Go to the line in the entries below that holds "##### JSP内の直接HTMLの場合" and repeat exactly from there through the line that holds "アイコンフォントを使用するコ", inclusive.
☆ ☆ ☆ ☆ ☆ ☆ ☆
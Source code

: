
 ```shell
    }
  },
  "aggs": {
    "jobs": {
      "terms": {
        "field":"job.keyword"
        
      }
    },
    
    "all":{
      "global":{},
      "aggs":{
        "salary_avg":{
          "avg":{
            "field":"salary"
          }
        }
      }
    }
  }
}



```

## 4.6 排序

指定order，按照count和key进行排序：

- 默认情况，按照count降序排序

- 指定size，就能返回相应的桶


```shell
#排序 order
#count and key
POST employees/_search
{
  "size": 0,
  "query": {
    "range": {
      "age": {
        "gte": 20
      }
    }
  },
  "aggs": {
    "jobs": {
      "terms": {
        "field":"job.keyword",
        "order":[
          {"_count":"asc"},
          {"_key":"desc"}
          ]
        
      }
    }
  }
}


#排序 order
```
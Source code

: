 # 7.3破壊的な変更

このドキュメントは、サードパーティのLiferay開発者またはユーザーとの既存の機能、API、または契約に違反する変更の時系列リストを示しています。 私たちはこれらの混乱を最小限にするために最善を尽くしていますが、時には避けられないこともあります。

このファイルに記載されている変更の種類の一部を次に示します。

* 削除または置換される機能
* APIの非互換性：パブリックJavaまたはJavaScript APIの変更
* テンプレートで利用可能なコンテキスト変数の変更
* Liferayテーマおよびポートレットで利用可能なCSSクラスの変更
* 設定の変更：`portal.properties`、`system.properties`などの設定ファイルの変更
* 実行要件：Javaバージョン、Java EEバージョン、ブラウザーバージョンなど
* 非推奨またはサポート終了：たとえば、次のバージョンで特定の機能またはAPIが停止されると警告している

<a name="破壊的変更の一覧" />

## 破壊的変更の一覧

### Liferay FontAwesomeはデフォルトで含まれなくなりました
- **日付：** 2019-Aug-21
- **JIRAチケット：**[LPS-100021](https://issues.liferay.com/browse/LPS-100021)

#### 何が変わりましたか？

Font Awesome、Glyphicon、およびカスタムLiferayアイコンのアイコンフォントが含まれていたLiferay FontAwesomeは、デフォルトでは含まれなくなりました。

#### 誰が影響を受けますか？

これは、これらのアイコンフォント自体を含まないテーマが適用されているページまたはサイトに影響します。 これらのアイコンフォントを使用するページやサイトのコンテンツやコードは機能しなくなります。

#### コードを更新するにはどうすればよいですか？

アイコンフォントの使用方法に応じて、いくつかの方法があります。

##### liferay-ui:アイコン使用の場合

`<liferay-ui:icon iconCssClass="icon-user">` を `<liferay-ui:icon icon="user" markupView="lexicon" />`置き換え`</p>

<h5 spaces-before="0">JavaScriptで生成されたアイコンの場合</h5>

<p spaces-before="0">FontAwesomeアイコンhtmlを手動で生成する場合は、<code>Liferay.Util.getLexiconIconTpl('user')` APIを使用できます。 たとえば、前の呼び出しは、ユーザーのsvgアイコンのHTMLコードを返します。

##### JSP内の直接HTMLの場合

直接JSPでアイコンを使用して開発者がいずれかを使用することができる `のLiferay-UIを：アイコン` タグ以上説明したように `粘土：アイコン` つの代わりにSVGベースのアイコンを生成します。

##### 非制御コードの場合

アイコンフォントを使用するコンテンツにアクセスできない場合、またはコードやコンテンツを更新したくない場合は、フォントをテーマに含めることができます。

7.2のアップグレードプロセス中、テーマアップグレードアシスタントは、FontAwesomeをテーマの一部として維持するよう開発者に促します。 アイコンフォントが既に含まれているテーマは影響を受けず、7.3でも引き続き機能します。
☆ ☆ ☆ ☆ ☆ ☆ ☆
Task result
##### JSP内の直接HTMLの場合

直接JSPでアイコンを使用して開発者がいずれかを使用することができる `のLiferay-UIを：アイコン` タグ以上説明したように `粘土：アイコン` つの代わりにSVGベースのアイコンを生成します。

##### 非制御コードの場合

アイコンフォントを使用するコンテンツにアクセスできない場合、またはコードやコンテンツを更新したくない場合は、フォントをテーマに含めることができます。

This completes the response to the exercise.